▶ [WHAT TO PRODUCE]:
Set down the material exactly as given, please, from its first line through the line that includes "- Points: GB-39, L.I.-15, KID-3, L.I.-11, ST-36, BL-60".

▶ [SUPPLIED MATERIAL]:

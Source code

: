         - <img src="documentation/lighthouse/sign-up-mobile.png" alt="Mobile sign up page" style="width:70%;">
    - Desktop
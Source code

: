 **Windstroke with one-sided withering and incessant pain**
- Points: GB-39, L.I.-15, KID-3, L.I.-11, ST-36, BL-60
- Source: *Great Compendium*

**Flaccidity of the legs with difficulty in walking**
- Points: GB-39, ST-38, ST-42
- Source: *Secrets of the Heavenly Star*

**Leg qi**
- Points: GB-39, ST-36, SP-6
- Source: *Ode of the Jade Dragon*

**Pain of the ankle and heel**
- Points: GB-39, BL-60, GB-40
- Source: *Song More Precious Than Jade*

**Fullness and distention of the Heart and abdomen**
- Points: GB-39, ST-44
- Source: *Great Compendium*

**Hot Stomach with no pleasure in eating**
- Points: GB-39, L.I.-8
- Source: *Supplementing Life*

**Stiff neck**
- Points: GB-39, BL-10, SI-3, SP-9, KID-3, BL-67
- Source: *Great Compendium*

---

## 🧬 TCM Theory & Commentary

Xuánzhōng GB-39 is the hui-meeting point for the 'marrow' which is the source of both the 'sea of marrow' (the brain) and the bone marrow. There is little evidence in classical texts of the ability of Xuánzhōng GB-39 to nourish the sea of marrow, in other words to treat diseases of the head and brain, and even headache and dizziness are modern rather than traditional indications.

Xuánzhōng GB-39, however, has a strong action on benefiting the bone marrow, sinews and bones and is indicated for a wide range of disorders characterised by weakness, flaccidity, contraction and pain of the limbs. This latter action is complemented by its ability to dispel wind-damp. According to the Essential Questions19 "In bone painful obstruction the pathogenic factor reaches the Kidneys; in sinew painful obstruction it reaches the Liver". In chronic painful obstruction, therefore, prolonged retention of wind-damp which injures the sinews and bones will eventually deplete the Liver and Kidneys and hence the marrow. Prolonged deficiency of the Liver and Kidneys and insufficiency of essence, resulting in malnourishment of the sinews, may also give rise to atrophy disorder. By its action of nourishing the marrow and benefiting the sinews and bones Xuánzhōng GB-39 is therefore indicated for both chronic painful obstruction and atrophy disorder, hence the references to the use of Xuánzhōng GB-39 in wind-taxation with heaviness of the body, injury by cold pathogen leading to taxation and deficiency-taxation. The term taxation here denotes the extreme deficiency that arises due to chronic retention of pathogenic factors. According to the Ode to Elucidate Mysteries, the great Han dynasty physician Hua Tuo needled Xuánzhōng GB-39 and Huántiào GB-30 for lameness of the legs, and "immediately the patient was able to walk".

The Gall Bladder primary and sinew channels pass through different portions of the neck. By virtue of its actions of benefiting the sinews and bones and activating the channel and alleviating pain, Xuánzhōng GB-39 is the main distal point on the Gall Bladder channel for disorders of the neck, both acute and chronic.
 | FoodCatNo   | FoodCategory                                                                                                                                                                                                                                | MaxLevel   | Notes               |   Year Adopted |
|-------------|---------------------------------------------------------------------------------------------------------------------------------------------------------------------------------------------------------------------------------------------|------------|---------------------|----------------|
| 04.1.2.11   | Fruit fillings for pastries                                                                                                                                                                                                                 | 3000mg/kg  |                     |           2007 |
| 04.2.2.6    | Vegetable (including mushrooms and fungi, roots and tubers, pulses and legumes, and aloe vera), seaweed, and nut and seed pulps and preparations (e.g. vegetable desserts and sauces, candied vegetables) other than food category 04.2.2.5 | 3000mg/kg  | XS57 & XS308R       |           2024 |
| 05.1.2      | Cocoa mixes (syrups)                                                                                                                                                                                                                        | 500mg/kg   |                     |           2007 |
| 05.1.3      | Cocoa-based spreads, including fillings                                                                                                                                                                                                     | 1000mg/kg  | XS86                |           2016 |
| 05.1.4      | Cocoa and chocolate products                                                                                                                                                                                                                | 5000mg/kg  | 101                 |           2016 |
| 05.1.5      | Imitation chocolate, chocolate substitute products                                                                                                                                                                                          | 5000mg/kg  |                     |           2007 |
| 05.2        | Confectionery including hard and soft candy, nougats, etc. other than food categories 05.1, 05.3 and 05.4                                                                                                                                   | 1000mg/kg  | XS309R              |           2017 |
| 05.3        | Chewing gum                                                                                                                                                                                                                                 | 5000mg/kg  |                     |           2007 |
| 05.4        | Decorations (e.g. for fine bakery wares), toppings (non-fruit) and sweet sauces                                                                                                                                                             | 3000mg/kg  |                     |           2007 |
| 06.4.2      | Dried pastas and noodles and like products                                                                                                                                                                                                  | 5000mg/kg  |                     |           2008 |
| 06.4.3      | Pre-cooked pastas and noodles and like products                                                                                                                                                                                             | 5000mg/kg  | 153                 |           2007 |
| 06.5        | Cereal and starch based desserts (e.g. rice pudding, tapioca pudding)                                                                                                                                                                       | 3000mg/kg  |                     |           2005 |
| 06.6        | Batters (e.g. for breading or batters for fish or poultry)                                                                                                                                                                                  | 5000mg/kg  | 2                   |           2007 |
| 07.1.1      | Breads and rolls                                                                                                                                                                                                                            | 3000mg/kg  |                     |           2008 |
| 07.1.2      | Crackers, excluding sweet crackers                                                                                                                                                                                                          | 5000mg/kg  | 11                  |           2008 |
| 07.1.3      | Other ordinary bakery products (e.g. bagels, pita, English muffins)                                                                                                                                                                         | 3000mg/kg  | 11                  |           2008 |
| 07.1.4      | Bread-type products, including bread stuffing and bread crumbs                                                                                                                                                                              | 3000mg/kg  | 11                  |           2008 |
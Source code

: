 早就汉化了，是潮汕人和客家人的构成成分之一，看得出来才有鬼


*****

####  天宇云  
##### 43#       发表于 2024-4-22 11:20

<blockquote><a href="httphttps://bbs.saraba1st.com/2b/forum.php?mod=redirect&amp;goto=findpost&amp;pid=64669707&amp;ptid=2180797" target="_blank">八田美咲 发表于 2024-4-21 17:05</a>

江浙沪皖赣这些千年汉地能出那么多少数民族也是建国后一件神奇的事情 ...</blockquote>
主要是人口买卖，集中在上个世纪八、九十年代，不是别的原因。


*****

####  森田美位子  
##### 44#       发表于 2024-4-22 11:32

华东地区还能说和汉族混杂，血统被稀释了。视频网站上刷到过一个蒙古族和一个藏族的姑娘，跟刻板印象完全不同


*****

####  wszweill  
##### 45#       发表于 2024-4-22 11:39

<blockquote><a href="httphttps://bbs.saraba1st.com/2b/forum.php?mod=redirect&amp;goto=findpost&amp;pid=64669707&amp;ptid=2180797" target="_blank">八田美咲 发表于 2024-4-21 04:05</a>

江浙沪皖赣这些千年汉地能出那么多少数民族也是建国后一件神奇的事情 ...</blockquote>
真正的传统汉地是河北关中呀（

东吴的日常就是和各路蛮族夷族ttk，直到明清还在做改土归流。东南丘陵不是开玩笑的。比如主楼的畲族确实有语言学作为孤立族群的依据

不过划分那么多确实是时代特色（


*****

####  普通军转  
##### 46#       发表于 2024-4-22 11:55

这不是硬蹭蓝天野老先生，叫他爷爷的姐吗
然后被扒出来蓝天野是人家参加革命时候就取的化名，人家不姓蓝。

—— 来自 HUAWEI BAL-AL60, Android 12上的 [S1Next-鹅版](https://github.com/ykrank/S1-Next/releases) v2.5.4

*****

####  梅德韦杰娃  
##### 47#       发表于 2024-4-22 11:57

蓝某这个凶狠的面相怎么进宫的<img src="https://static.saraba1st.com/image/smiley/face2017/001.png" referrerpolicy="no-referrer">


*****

▶ [EXERCISE RESPONSE]:
Source code

:         - <img src="documentation/lighthouse/sign-up-mobile.png" alt="Mobile sign up page" style="width:70%;">
    - Desktop
Source code

: **Windstroke with one-sided withering and incessant pain**
- Points: GB-39, L.I.-15, KID-3, L.I.-11, ST-36, BL-60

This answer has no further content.